### Directions for this task
If a line in the listing carries the word "Consider", return a copy of that line.

### Provided data
○ ○ ○ ○ ○

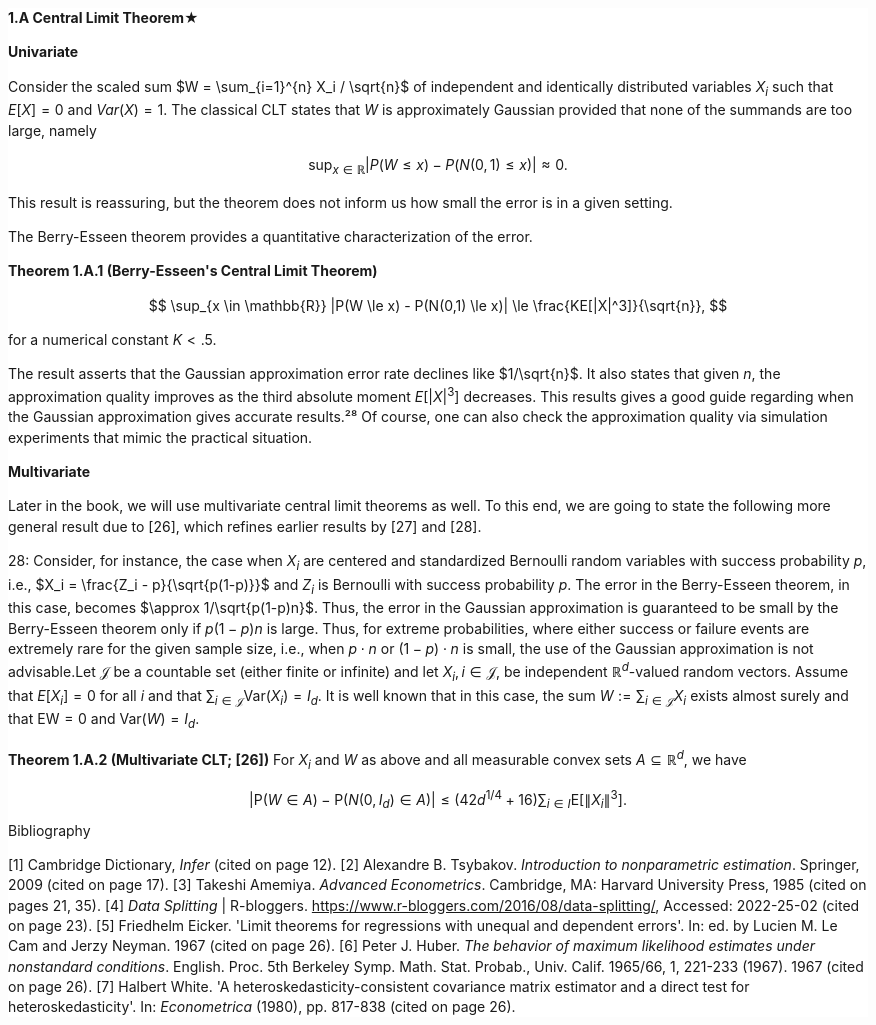 **1.A Central Limit Theorem★**

**Univariate**

Consider the scaled sum $W = \sum_{i=1}^{n} X_i / \sqrt{n}$ of independent and identically distributed variables $X_i$ such that $E[X] = 0$ and $Var(X) = 1$. The classical CLT states that $W$ is approximately Gaussian provided that none of the summands are too large, namely

$$
\sup_{x \in \mathbb{R}} |P(W \le x) - P(N(0,1) \le x)| \approx 0.
$$

This result is reassuring, but the theorem does not inform us how small the error is in a given setting.

The Berry-Esseen theorem provides a quantitative characterization of the error.

**Theorem 1.A.1 (Berry-Esseen's Central Limit Theorem)**

$$
\sup_{x \in \mathbb{R}} |P(W \le x) - P(N(0,1) \le x)| \le \frac{KE[|X|^3]}{\sqrt{n}},
$$

for a numerical constant $K < .5$.

The result asserts that the Gaussian approximation error rate declines like $1/\sqrt{n}$. It also states that given $n$, the approximation quality improves as the third absolute moment $E[|X|^3]$ decreases. This results gives a good guide regarding when the Gaussian approximation gives accurate results.²⁸ Of course, one can also check the approximation quality via simulation experiments that mimic the practical situation.

**Multivariate**

Later in the book, we will use multivariate central limit theorems as well. To this end, we are going to state the following more general result due to [26], which refines earlier results by [27] and [28].

28: Consider, for instance, the case when $X_i$ are centered and standardized Bernoulli random variables with success probability $p$, i.e., $X_i = \frac{Z_i - p}{\sqrt{p(1-p)}}$ and $Z_i$ is Bernoulli with success probability $p$. The error in the Berry-Esseen theorem, in this case, becomes $\approx 1/\sqrt{p(1-p)n}$. Thus, the error in the Gaussian approximation is guaranteed to be small by the Berry-Esseen theorem only if $p(1-p)n$ is large. Thus, for extreme probabilities, where either success or failure events are extremely rare for the given sample size, i.e., when $p \cdot n$ or $(1-p) \cdot n$ is small, the use of the Gaussian approximation is not advisable.Let $\mathcal{J}$ be a countable set (either finite or infinite) and let $X_i, i \in \mathcal{J}$, be independent $\mathbb{R}^d$-valued random vectors. Assume that $E[X_i] = 0$ for all $i$ and that $\sum_{i \in \mathcal{J}} \text{Var}(X_i) = I_d$. It is well known that in this case, the sum $W := \sum_{i \in \mathcal{J}} X_i$ exists almost surely and that $\text{EW} = 0$ and $\text{Var}(W) = I_d$.

**Theorem 1.A.2 (Multivariate CLT; [26])** For $X_i$ and $W$ as above and all measurable convex sets $A \subseteq \mathbb{R}^d$, we have

$$
|\text{P}(W \in A) - \text{P}(N(0, I_d) \in A)| \le (42d^{1/4} + 16) \sum_{i \in I} \text{E}[\|X_i\|^3].
$$Bibliography

[1] Cambridge Dictionary, *Infer* (cited on page 12).
[2] Alexandre B. Tsybakov. *Introduction to nonparametric estimation*. Springer, 2009 (cited on page 17).
[3] Takeshi Amemiya. *Advanced Econometrics*. Cambridge, MA: Harvard University Press, 1985 (cited on pages 21, 35).
[4] *Data Splitting* | R-bloggers. https://www.r-bloggers.com/2016/08/data-splitting/, Accessed: 2022-25-02 (cited on page 23).
[5] Friedhelm Eicker. 'Limit theorems for regressions with unequal and dependent errors'. In: ed. by Lucien M. Le Cam and Jerzy Neyman. 1967 (cited on page 26).
[6] Peter J. Huber. *The behavior of maximum likelihood estimates under nonstandard conditions*. English. Proc. 5th Berkeley Symp. Math. Stat. Probab., Univ. Calif. 1965/66, 1, 221-233 (1967). 1967 (cited on page 26).
[7] Halbert White. 'A heteroskedasticity-consistent covariance matrix estimator and a direct test for heteroskedasticity'. In: *Econometrica* (1980), pp. 817-838 (cited on page 26).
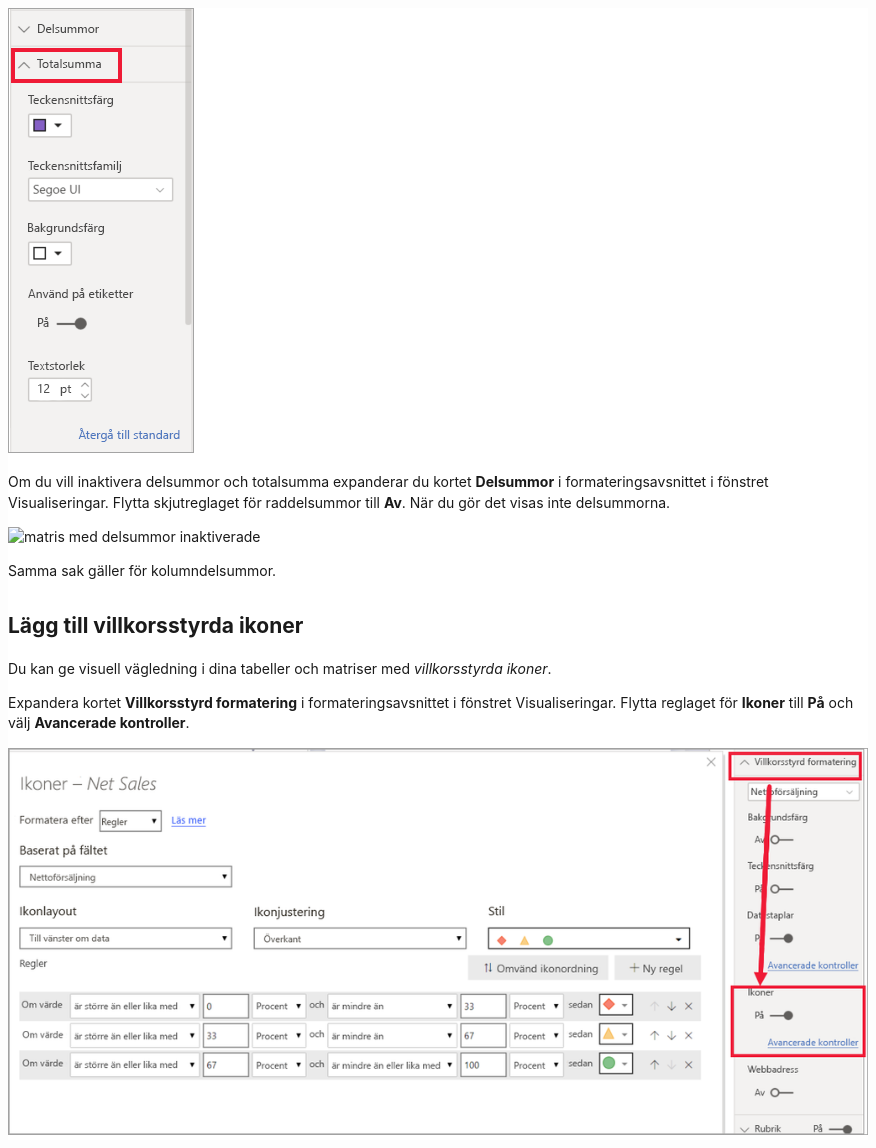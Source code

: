 ![matris som visar kortet Totalsumma](media/desktop-matrix-visual/power-bi-grand-total.png)

Om du vill inaktivera delsummor och totalsumma expanderar du kortet **Delsummor** i formateringsavsnittet i fönstret Visualiseringar. Flytta skjutreglaget för raddelsummor till **Av**. När du gör det visas inte delsummorna.

![matris med delsummor inaktiverade](media/desktop-matrix-visual/power-bi-no-subtotals.png)

Samma sak gäller för kolumndelsummor.

## <a name="add-conditional-icons"></a>Lägg till villkorsstyrda ikoner
Du kan ge visuell vägledning i dina tabeller och matriser med *villkorsstyrda ikoner*. 

Expandera kortet **Villkorsstyrd formatering** i formateringsavsnittet i fönstret Visualiseringar. Flytta reglaget för **Ikoner** till **På** och välj **Avancerade kontroller**.

![Matris med skärmen Ikoner visas](media/desktop-matrix-visual/power-bi-icons.png)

○ ○ ○ ○ ○

### Your response
Consider the scaled sum $W = \sum_{i=1}^{n} X_i / \sqrt{n}$ of independent and identically distributed variables $X_i$ such that $E[X] = 0$ and $Var(X) = 1$. The classical CLT states that $W$ is approximately Gaussian provided that none of the summands are too large, namely
28: Consider, for instance, the case when $X_i$ are centered and standardized Bernoulli random variables with success probability $p$, i.e., $X_i = \frac{Z_i - p}{\sqrt{p(1-p)}}$ and $Z_i$ is Bernoulli with success probability $p$. The error in the Berry-Esseen theorem, in this case, becomes $\approx 1/\sqrt{p(1-p)n}$. Thus, the error in the Gaussian approximation is guaranteed to be small by the Berry-Esseen theorem only if $p(1-p)n$ is large. Thus, for extreme probabilities, where either success or failure events are extremely rare for the given sample size, i.e., when $p \cdot n$ or $(1-p) \cdot n$ is small, the use of the Gaussian approximation is not advisable.Let $\mathcal{J}$ be a countable set (either finite or infinite) and let $X_i, i \in \mathcal{J}$, be independent $\mathbb{R}^d$-valued random vectors. Assume that $E[X_i] = 0$ for all $i$ and that $\sum_{i \in \mathcal{J}} \text{Var}(X_i) = I_d$. It is well known that in this case, the sum $W := \sum_{i \in \mathcal{J}} X_i$ exists almost surely and that $\text{EW} = 0$ and $\text{Var}(W) = I_d$.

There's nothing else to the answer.